WHAT TO WORK ON:
The data must be returned in full, with no character altered.
------ GIVEN RECORDS
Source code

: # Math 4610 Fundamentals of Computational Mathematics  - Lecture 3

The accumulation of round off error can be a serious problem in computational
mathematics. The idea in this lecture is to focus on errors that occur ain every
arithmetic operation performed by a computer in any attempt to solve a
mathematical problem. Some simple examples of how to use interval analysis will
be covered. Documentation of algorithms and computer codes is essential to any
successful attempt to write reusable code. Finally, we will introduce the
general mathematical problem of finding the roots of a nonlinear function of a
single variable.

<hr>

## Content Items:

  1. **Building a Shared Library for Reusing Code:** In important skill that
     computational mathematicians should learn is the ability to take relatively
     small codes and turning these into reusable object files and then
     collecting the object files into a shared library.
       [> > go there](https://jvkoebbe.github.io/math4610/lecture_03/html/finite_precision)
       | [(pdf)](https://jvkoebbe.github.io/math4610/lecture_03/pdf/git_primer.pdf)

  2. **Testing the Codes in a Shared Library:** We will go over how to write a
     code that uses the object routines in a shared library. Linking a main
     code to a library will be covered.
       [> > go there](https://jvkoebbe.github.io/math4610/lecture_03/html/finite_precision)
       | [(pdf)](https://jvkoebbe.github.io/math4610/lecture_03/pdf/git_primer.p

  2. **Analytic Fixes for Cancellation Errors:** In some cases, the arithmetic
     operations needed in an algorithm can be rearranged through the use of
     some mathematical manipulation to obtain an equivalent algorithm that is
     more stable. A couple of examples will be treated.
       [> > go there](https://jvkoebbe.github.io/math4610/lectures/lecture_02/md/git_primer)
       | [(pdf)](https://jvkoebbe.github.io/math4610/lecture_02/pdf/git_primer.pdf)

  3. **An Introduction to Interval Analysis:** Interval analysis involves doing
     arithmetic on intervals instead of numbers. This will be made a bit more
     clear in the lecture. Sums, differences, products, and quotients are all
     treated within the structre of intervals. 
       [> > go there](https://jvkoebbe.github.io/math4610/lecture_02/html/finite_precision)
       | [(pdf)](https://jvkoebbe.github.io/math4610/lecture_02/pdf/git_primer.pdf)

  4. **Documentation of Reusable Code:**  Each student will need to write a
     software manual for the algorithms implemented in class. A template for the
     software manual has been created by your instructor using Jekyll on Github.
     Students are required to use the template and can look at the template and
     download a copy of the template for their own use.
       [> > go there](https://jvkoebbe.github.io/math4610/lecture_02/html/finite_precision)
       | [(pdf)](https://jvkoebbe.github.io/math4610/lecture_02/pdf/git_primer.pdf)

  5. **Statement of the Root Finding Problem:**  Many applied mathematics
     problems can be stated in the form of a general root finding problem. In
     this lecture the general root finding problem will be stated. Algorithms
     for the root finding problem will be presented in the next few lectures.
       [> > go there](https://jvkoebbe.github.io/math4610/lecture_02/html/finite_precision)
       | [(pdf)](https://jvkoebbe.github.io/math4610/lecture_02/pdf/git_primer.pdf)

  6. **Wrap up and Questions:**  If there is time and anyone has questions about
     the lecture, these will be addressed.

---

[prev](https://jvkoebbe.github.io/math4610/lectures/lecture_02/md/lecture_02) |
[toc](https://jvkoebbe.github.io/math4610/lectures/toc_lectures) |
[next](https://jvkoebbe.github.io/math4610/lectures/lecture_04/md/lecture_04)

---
------------
RESPONSE TO THIS TASK:
Source code

: # Math 4610 Fundamentals of Computational Mathematics  - Lecture 3

The accumulation of round off error can be a serious problem in computational
mathematics. The idea in this lecture is to focus on errors that occur ain every
arithmetic operation performed by a computer in any attempt to solve a
mathematical problem. Some simple examples of how to use interval analysis will
be covered. Documentation of algorithms and computer codes is essential to any
successful attempt to write reusable code. Finally, we will introduce the
general mathematical problem of finding the roots of a nonlinear function of a
single variable.

<hr>

## Content Items:

  1. **Building a Shared Library for Reusing Code:** In important skill that
     computational mathematicians should learn is the ability to take relatively
     small codes and turning these into reusable object files and then
     collecting the object files into a shared library.
       [> > go there](https://jvkoebbe.github.io/math4610/lecture_03/html/finite_precision)
       | [(pdf)](https://jvkoebbe.github.io/math4610/lecture_03/pdf/git_primer.pdf)

  2. **Testing the Codes in a Shared Library:** We will go over how to write a
     code that uses the object routines in a shared library. Linking a main
     code to a library will be covered.
       [> > go there](https://jvkoebbe.github.io/math4610/lecture_03/html/finite_precision)
       | [(pdf)](https://jvkoebbe.github.io/math4610/lecture_03/pdf/git_primer.p

  2. **Analytic Fixes for Cancellation Errors:** In some cases, the arithmetic
     operations needed in an algorithm can be rearranged through the use of
     some mathematical manipulation to obtain an equivalent algorithm that is
     more stable. A couple of examples will be treated.
       [> > go there](https://jvkoebbe.github.io/math4610/lectures/lecture_02/md/git_primer)
       | [(pdf)](https://jvkoebbe.github.io/math4610/lecture_02/pdf/git_primer.pdf)

  3. **An Introduction to Interval Analysis:** Interval analysis involves doing
     arithmetic on intervals instead of numbers. This will be made a bit more
     clear in the lecture. Sums, differences, products, and quotients are all
     treated within the structre of intervals. 
       [> > go there](https://jvkoebbe.github.io/math4610/lecture_02/html/finite_precision)
       | [(pdf)](https://jvkoebbe.github.io/math4610/lecture_02/pdf/git_primer.pdf)

  4. **Documentation of Reusable Code:**  Each student will need to write a
     software manual for the algorithms implemented in class. A template for the
     software manual has been created by your instructor using Jekyll on Github.
     Students are required to use the template and can look at the template and
     download a copy of the template for their own use.
       [> > go there](https://jvkoebbe.github.io/math4610/lecture_02/html/finite_precision)
       | [(pdf)](https://jvkoebbe.github.io/math4610/lecture_02/pdf/git_primer.pdf)

  5. **Statement of the Root Finding Problem:**  Many applied mathematics
     problems can be stated in the form of a general root finding problem. In
     this lecture the general root finding problem will be stated. Algorithms
     for the root finding problem will be presented in the next few lectures.
       [> > go there](https://jvkoebbe.github.io/math4610/lecture_02/html/finite_precision)
       | [(pdf)](https://jvkoebbe.github.io/math4610/lecture_02/pdf/git_primer.pdf)

  6. **Wrap up and Questions:**  If there is time and anyone has questions about
     the lecture, these will be addressed.

---

[prev](https://jvkoebbe.github.io/math4610/lectures/lecture_02/md/lecture_02) |
[toc](https://jvkoebbe.github.io/math4610/lectures/toc_lectures) |
[next](https://jvkoebbe.github.io/math4610/lectures/lecture_04/md/lecture_04)

---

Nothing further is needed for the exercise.